-- SOURCE DATA follows --

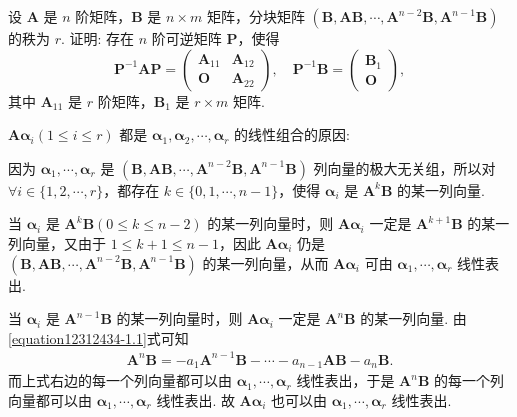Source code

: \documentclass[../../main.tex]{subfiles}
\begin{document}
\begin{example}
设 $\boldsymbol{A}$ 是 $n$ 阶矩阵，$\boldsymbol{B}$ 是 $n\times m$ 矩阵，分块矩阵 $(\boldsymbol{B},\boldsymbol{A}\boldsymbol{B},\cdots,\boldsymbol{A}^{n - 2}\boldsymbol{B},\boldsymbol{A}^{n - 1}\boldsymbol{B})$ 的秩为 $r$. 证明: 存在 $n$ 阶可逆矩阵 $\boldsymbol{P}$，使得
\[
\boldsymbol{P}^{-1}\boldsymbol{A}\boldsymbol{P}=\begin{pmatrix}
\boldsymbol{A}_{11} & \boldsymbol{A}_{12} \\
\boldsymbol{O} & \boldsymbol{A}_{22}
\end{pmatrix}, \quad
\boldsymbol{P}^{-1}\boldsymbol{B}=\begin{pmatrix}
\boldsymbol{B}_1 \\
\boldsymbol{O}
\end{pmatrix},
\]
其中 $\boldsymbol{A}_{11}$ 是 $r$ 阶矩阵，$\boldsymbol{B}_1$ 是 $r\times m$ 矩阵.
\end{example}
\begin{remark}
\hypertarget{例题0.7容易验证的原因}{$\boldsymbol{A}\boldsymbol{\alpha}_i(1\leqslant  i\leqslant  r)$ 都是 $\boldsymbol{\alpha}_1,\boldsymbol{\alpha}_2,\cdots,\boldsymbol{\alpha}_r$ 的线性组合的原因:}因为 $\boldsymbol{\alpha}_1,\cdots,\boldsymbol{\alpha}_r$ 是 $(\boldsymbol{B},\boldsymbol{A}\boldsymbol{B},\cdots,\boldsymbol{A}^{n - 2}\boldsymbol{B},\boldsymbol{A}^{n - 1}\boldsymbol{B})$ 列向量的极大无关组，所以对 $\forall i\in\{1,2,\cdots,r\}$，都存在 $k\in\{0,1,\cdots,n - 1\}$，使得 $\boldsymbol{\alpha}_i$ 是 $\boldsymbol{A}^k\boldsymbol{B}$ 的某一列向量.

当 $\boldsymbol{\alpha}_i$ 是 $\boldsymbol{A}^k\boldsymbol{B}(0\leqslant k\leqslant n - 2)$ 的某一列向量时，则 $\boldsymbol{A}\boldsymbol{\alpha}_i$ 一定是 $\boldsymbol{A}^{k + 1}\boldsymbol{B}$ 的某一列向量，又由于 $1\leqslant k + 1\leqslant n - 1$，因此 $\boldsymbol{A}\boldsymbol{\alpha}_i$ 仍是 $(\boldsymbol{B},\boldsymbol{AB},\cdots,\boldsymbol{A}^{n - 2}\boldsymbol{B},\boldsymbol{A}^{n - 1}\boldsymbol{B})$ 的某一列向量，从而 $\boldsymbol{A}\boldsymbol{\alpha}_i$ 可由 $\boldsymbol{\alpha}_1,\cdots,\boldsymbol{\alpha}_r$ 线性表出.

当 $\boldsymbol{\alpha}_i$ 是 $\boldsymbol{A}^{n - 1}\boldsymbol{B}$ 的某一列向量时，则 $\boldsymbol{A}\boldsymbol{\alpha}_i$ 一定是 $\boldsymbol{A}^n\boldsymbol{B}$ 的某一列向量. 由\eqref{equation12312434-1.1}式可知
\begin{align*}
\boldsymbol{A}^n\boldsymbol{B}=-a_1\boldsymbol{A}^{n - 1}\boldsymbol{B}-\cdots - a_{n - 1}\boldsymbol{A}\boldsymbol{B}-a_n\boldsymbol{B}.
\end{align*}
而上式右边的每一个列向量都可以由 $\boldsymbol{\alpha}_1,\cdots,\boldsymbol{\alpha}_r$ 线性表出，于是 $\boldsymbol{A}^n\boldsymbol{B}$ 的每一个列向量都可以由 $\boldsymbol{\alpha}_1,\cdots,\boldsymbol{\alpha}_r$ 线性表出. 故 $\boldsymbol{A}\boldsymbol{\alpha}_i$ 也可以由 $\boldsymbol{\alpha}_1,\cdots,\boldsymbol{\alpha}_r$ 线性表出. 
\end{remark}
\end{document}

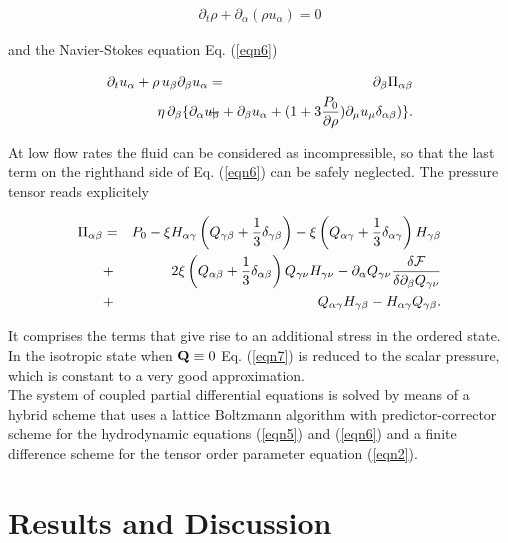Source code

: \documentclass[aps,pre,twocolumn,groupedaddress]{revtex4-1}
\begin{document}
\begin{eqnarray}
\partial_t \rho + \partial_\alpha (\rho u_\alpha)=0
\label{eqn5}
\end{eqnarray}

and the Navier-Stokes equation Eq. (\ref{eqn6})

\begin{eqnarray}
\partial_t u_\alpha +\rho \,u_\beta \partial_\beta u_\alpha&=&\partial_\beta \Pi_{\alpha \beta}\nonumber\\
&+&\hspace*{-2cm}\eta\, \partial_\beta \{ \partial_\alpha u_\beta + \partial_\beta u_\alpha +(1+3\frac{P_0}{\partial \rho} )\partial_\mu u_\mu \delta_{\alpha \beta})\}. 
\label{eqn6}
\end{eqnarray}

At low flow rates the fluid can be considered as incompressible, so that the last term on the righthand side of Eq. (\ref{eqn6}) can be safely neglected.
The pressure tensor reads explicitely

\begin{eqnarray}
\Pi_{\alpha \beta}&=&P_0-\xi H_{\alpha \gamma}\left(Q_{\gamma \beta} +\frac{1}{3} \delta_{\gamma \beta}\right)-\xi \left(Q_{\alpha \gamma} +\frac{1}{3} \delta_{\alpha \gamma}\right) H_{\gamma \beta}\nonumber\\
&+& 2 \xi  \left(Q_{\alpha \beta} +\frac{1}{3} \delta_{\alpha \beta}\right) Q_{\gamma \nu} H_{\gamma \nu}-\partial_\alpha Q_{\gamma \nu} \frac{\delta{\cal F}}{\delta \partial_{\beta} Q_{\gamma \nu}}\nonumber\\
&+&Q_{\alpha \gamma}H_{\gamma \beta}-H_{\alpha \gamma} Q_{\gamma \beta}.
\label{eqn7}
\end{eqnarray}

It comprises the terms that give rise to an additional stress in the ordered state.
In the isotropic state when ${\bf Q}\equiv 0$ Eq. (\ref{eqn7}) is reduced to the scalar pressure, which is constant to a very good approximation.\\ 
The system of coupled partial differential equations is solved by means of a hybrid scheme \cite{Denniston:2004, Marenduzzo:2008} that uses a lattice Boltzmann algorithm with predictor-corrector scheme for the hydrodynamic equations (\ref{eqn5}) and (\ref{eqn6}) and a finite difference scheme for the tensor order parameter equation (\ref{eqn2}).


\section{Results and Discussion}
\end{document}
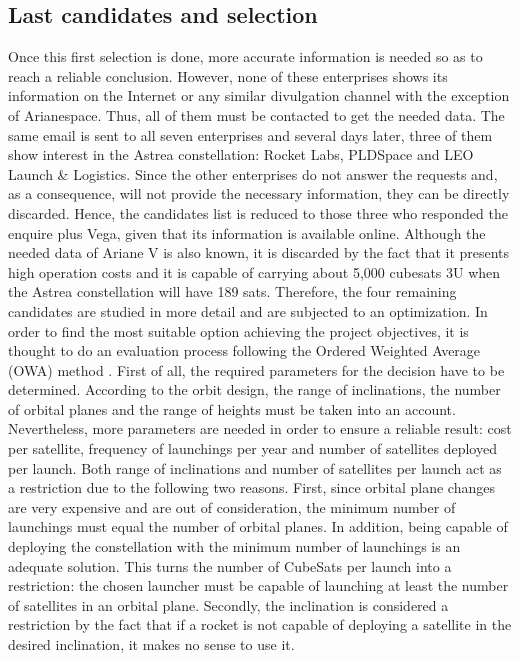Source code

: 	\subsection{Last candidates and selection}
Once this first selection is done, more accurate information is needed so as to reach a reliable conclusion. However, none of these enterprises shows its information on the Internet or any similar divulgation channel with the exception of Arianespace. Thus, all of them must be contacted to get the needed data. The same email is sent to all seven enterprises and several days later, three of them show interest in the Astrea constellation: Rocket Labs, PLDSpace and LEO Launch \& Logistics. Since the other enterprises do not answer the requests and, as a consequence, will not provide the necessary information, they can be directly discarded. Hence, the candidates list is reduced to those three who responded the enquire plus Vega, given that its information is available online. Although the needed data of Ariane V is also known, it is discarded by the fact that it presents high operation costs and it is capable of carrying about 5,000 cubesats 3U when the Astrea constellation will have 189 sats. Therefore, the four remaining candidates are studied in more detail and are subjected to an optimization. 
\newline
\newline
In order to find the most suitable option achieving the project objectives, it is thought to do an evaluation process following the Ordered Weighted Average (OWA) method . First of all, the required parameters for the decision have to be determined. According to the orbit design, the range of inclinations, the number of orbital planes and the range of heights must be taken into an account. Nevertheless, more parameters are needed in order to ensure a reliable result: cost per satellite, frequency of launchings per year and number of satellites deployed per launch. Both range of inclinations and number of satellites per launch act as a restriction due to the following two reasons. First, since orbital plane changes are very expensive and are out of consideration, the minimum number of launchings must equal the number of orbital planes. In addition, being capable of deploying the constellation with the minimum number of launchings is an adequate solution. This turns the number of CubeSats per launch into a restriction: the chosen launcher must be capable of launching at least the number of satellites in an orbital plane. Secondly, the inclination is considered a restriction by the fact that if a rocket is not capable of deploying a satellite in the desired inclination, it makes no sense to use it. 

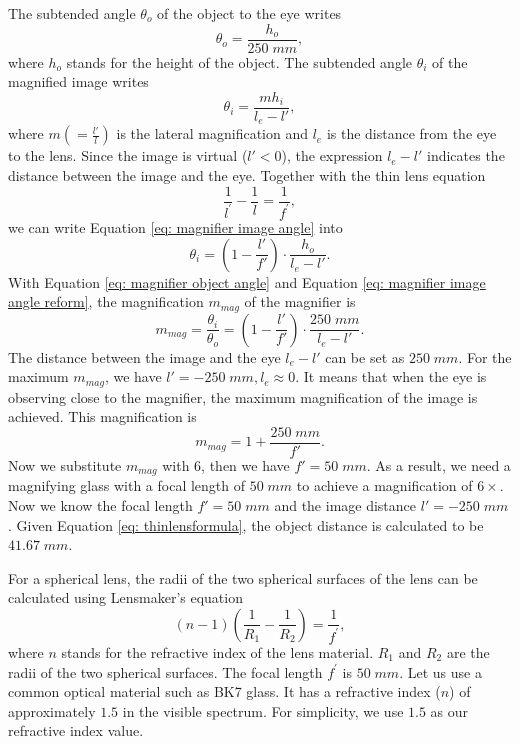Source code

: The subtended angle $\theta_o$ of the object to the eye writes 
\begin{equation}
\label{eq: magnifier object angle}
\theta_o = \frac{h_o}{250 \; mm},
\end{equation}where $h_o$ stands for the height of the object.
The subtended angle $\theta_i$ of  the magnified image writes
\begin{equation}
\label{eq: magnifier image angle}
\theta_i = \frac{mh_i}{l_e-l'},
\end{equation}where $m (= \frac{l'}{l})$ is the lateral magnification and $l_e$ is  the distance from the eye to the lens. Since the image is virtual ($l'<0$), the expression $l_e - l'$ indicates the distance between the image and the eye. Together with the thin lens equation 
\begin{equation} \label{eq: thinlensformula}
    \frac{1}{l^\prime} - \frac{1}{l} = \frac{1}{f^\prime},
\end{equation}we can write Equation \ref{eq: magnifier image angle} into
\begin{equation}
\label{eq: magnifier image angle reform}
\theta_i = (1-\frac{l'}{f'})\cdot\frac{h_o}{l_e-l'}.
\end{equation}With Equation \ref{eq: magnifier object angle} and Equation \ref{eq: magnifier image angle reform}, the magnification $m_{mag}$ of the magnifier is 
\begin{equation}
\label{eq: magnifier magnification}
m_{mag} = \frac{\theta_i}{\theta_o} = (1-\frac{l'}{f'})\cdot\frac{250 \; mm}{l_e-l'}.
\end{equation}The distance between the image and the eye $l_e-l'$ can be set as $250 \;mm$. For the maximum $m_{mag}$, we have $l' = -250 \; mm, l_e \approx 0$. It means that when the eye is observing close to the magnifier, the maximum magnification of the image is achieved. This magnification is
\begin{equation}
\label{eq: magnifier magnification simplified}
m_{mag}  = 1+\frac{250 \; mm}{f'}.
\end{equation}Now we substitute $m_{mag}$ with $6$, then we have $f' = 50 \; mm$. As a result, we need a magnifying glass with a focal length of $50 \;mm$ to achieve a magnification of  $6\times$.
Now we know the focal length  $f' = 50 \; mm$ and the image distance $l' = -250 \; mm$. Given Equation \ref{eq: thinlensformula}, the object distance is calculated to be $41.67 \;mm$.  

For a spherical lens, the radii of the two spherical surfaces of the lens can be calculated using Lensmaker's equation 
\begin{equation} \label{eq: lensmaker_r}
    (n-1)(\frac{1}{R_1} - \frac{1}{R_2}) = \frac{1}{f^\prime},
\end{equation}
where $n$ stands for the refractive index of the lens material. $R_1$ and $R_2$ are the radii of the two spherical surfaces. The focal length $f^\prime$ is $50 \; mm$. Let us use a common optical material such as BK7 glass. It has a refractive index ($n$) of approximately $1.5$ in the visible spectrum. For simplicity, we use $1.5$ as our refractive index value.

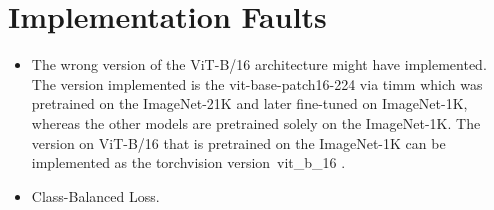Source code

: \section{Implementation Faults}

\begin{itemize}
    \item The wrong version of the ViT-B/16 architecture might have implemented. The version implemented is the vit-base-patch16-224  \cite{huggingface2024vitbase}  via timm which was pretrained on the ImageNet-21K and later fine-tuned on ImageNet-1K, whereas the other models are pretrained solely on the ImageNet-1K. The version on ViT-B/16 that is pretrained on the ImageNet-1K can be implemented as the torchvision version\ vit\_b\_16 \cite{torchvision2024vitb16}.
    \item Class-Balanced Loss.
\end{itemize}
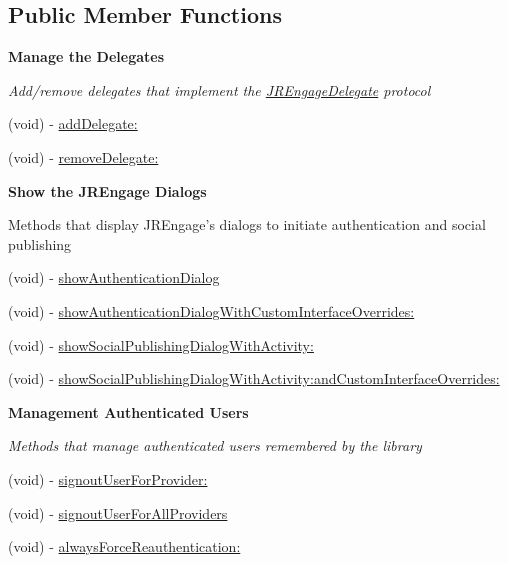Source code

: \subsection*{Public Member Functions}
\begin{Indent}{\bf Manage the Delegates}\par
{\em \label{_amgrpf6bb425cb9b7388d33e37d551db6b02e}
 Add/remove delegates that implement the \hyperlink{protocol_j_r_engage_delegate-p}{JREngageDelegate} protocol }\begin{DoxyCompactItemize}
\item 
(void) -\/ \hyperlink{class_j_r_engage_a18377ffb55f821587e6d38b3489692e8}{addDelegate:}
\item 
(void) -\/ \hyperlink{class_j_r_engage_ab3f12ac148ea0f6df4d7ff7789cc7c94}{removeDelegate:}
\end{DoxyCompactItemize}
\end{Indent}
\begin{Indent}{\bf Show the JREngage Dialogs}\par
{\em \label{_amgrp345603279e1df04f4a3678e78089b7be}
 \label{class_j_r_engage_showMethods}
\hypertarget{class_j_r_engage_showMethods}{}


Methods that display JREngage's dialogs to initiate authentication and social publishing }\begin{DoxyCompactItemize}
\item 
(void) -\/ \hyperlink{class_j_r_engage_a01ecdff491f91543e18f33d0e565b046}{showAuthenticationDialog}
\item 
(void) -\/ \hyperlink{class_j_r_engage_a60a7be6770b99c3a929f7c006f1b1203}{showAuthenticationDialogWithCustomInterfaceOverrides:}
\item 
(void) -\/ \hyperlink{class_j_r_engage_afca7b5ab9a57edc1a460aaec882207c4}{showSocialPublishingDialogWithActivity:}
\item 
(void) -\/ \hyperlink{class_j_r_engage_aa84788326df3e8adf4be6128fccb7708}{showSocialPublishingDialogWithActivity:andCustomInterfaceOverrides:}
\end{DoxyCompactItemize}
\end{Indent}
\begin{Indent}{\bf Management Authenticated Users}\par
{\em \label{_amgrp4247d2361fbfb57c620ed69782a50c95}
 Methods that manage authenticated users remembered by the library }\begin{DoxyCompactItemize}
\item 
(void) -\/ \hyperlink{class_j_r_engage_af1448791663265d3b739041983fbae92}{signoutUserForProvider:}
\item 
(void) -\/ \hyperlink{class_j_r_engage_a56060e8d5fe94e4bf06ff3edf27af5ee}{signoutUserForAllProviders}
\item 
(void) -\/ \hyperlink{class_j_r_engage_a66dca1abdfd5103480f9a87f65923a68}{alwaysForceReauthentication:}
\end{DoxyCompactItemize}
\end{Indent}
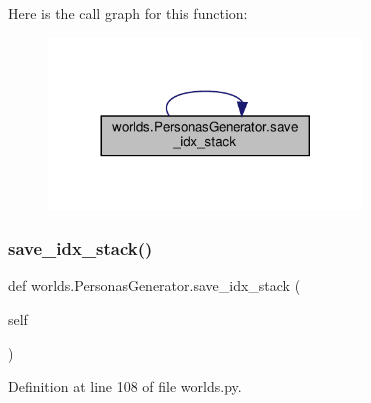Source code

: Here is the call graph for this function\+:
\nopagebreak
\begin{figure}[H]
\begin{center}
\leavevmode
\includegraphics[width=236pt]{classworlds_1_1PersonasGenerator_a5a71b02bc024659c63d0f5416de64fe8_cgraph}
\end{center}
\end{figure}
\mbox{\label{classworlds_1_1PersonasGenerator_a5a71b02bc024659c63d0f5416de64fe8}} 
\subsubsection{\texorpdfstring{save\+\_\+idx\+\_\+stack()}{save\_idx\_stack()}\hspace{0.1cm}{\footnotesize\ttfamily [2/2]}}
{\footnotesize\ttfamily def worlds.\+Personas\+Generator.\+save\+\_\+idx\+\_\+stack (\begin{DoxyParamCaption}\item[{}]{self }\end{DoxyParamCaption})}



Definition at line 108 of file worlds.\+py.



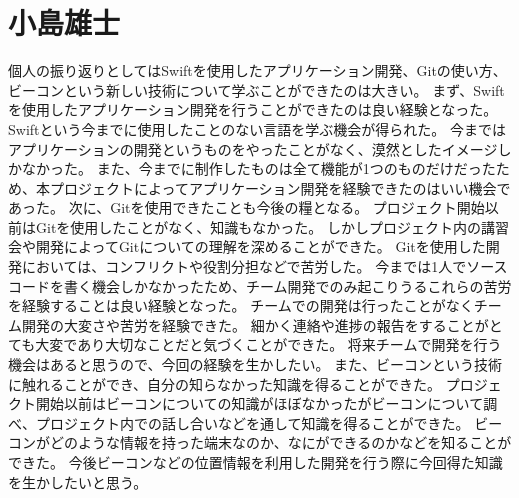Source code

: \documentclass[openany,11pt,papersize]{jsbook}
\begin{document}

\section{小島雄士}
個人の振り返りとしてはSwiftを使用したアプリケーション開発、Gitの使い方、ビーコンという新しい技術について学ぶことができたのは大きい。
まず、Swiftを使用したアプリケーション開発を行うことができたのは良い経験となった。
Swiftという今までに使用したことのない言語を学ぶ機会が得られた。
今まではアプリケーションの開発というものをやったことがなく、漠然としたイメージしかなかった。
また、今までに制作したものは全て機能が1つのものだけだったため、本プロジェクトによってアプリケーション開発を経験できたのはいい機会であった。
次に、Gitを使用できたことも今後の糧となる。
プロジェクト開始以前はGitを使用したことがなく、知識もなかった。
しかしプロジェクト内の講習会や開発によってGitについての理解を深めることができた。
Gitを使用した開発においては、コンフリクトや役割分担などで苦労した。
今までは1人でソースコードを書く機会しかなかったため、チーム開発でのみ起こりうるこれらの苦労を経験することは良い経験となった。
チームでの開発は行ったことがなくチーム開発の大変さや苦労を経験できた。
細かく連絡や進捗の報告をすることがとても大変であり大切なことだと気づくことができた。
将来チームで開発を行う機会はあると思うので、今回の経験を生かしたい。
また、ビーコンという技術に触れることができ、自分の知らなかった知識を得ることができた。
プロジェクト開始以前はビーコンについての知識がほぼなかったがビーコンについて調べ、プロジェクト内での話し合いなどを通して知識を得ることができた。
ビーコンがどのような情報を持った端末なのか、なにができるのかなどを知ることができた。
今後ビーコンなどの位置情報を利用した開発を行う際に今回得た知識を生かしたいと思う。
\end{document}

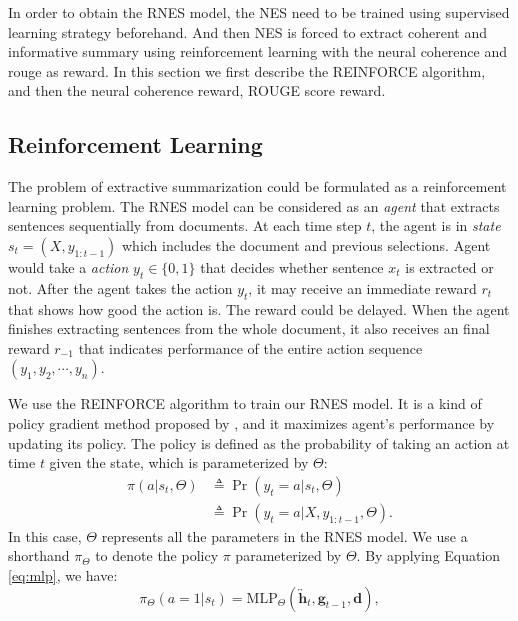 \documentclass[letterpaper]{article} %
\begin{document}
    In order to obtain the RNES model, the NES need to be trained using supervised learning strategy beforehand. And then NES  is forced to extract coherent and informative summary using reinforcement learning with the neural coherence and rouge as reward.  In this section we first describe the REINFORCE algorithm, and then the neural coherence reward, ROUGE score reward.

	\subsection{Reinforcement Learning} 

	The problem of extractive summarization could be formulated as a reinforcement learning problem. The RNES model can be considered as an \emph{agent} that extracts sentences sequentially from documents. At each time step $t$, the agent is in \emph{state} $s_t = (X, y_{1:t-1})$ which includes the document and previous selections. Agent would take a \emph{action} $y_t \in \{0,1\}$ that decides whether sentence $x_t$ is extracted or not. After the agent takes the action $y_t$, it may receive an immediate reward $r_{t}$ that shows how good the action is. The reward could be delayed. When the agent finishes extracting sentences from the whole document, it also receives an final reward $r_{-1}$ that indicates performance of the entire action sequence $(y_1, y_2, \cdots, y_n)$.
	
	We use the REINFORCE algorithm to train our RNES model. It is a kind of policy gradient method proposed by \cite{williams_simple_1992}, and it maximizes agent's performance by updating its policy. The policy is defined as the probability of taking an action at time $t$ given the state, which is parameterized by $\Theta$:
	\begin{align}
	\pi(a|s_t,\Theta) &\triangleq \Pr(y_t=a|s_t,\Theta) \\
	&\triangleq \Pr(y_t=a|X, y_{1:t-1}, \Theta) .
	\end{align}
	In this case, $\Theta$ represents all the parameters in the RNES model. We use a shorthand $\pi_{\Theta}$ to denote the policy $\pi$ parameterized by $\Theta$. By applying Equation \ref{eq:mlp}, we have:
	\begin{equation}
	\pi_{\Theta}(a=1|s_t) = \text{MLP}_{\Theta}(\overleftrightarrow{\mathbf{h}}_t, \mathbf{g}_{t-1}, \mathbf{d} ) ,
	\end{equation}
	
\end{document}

-- SOURCE DATA concluded --

From the data above, return only the lines starting at the line that holds "Methods that manage" and ending at the line that holds "今まではアプリケーションの開", word for word and without pictures.

## WRITTEN SOLUTION
 Methods that manage authenticated users remembered by the library }\begin{DoxyCompactItemize}
\item 
(void) -\/ \hyperlink{class_j_r_engage_af1448791663265d3b739041983fbae92}{signoutUserForProvider:}
\item 
(void) -\/ \hyperlink{class_j_r_engage_a56060e8d5fe94e4bf06ff3edf27af5ee}{signoutUserForAllProviders}
\item 
(void) -\/ \hyperlink{class_j_r_engage_a66dca1abdfd5103480f9a87f65923a68}{alwaysForceReauthentication:}
\end{DoxyCompactItemize}
\end{Indent}
Source code

: Here is the call graph for this function\+:
\nopagebreak
\begin{figure}[H]
\begin{center}
\leavevmode
\includegraphics[width=236pt]{classworlds_1_1PersonasGenerator_a5a71b02bc024659c63d0f5416de64fe8_cgraph}
\end{center}
\end{figure}
\mbox{\label{classworlds_1_1PersonasGenerator_a5a71b02bc024659c63d0f5416de64fe8}} 
\subsubsection{\texorpdfstring{save\+\_\+idx\+\_\+stack()}{save\_idx\_stack()}\hspace{0.1cm}{\footnotesize\ttfamily [2/2]}}
{\footnotesize\ttfamily def worlds.\+Personas\+Generator.\+save\+\_\+idx\+\_\+stack (\begin{DoxyParamCaption}\item[{}]{self }\end{DoxyParamCaption})}



Definition at line 108 of file worlds.\+py.



Source code

: \documentclass[openany,11pt,papersize]{jsbook}
\begin{document}

\section{小島雄士}
個人の振り返りとしてはSwiftを使用したアプリケーション開発、Gitの使い方、ビーコンという新しい技術について学ぶことができたのは大きい。
まず、Swiftを使用したアプリケーション開発を行うことができたのは良い経験となった。
Swiftという今までに使用したことのない言語を学ぶ機会が得られた。
今まではアプリケーションの開発というものをやったことがなく、漠然としたイメージしかなかった。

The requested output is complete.